## EXERCISE BRIEF
Set down exactly the entries below, beginning at their first line and ending at the line with "Hadronization of quarks".

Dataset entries

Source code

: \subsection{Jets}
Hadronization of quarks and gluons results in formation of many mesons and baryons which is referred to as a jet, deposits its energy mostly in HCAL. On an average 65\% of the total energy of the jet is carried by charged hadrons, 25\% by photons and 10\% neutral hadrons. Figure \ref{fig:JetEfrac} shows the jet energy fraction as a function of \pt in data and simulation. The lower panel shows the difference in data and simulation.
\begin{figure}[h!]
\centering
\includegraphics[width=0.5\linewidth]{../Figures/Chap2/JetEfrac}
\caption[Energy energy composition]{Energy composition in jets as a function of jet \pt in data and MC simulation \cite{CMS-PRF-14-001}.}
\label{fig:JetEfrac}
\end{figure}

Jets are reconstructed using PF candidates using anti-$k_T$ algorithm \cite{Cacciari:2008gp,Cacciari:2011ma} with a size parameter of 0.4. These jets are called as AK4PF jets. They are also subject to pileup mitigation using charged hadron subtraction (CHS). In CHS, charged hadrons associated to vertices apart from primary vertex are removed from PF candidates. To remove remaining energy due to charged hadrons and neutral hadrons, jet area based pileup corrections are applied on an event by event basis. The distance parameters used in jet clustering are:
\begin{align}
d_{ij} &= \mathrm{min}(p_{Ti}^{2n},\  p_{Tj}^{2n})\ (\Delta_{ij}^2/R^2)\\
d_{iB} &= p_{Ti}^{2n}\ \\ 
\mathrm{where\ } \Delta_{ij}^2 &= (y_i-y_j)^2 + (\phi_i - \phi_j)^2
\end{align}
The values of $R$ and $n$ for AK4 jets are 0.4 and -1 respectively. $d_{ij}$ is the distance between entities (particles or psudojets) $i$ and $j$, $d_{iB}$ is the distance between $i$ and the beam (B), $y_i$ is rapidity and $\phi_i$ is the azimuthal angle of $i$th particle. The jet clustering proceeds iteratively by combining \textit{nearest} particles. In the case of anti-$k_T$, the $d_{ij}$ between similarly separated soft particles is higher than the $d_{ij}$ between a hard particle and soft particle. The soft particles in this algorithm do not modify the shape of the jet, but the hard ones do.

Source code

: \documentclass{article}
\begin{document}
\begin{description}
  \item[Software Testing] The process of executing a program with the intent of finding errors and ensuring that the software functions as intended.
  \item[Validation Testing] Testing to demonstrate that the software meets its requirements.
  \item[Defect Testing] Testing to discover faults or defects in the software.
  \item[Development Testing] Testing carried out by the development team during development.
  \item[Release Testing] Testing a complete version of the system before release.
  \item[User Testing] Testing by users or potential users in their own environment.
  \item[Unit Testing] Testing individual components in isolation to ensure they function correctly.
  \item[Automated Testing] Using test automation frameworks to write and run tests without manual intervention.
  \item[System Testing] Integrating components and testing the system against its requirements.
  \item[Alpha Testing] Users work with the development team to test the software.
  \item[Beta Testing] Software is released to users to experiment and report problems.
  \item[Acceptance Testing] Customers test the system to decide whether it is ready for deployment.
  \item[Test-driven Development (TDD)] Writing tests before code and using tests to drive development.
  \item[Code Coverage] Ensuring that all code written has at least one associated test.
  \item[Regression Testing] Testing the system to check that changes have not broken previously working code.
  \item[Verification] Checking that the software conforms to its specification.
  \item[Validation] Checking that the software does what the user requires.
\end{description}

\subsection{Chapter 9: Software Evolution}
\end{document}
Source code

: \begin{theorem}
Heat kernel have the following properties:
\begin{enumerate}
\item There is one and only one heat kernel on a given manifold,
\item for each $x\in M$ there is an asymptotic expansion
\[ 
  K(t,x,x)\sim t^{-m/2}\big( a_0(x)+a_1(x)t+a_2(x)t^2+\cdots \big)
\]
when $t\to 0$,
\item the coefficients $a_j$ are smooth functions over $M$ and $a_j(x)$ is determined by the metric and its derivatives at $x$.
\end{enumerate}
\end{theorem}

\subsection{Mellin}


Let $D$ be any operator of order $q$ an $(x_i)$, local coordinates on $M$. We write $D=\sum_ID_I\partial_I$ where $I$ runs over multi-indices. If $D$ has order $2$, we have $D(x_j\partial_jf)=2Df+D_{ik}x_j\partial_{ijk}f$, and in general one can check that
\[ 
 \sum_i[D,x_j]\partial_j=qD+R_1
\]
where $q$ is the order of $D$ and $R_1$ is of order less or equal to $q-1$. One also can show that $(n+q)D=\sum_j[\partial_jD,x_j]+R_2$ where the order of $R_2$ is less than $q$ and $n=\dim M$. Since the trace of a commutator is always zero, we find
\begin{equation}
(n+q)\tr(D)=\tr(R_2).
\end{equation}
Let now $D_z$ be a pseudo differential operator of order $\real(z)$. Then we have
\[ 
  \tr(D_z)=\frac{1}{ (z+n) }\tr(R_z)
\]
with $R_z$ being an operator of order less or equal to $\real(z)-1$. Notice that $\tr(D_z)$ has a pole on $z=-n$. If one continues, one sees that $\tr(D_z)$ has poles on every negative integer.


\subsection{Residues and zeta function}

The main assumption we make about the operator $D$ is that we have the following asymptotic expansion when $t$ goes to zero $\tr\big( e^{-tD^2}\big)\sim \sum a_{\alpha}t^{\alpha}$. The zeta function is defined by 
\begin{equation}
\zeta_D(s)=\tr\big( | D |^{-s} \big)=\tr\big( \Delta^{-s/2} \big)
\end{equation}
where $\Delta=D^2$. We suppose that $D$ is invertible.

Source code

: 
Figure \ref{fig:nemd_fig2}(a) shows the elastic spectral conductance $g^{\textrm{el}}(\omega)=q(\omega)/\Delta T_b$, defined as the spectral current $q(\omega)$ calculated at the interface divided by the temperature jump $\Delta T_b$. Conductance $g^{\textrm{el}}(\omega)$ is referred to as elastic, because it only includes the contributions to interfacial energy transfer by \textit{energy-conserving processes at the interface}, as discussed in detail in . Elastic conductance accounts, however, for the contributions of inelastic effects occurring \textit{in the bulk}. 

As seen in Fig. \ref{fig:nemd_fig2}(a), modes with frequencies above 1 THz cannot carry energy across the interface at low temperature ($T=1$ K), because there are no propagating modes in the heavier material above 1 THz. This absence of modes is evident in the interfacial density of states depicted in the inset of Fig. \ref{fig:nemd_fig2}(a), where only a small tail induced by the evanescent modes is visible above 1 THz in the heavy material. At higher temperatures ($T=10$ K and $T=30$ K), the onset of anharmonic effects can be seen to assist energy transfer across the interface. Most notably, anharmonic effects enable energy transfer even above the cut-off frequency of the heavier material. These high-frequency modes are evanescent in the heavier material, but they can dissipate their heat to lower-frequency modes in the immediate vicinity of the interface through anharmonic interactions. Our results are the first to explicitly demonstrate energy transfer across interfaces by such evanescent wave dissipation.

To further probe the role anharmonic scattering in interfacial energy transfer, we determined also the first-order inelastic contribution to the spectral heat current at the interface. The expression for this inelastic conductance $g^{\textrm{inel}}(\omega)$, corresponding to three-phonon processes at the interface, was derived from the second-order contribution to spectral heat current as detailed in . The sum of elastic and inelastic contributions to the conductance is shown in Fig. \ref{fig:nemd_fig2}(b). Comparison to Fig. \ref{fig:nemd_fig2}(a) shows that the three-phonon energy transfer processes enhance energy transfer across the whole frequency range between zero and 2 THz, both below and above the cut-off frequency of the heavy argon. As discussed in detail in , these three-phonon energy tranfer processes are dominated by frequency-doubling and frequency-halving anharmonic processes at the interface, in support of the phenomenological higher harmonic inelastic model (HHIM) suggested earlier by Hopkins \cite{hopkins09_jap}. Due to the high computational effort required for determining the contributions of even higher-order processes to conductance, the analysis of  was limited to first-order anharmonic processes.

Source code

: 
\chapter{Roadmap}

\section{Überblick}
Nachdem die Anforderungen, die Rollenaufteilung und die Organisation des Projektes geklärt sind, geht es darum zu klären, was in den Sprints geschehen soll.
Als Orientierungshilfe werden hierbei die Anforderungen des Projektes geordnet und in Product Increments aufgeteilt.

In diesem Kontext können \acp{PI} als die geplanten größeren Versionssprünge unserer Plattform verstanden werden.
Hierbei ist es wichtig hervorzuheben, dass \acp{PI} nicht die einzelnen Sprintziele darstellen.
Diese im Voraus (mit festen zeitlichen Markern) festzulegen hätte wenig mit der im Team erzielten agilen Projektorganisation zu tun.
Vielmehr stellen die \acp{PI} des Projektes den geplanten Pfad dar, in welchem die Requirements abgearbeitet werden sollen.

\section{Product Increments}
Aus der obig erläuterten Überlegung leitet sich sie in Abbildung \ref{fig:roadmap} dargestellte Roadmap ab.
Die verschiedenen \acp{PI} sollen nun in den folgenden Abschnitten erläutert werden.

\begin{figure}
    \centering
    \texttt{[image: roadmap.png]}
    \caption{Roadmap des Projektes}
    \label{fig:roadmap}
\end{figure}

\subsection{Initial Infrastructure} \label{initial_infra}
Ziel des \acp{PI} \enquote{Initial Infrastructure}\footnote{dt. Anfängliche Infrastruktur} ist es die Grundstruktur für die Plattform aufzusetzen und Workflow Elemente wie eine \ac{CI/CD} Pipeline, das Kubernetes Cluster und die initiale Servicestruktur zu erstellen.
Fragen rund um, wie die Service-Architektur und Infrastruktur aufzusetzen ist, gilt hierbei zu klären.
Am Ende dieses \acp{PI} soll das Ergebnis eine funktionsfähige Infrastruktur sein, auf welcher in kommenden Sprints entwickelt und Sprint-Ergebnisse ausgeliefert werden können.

## REPLY
Source code

: \subsection{Jets}
Hadronization of quarks and gluons results in formation of many mesons and baryons which is referred to as a jet, deposits its energy mostly in HCAL. On an average 65\% of the total energy of the jet is carried by charged hadrons, 25\% by photons and 10\% neutral hadrons. Figure \ref{fig:JetEfrac} shows the jet energy fraction as a function of \pt in data and simulation. The lower panel shows the difference in data and simulation.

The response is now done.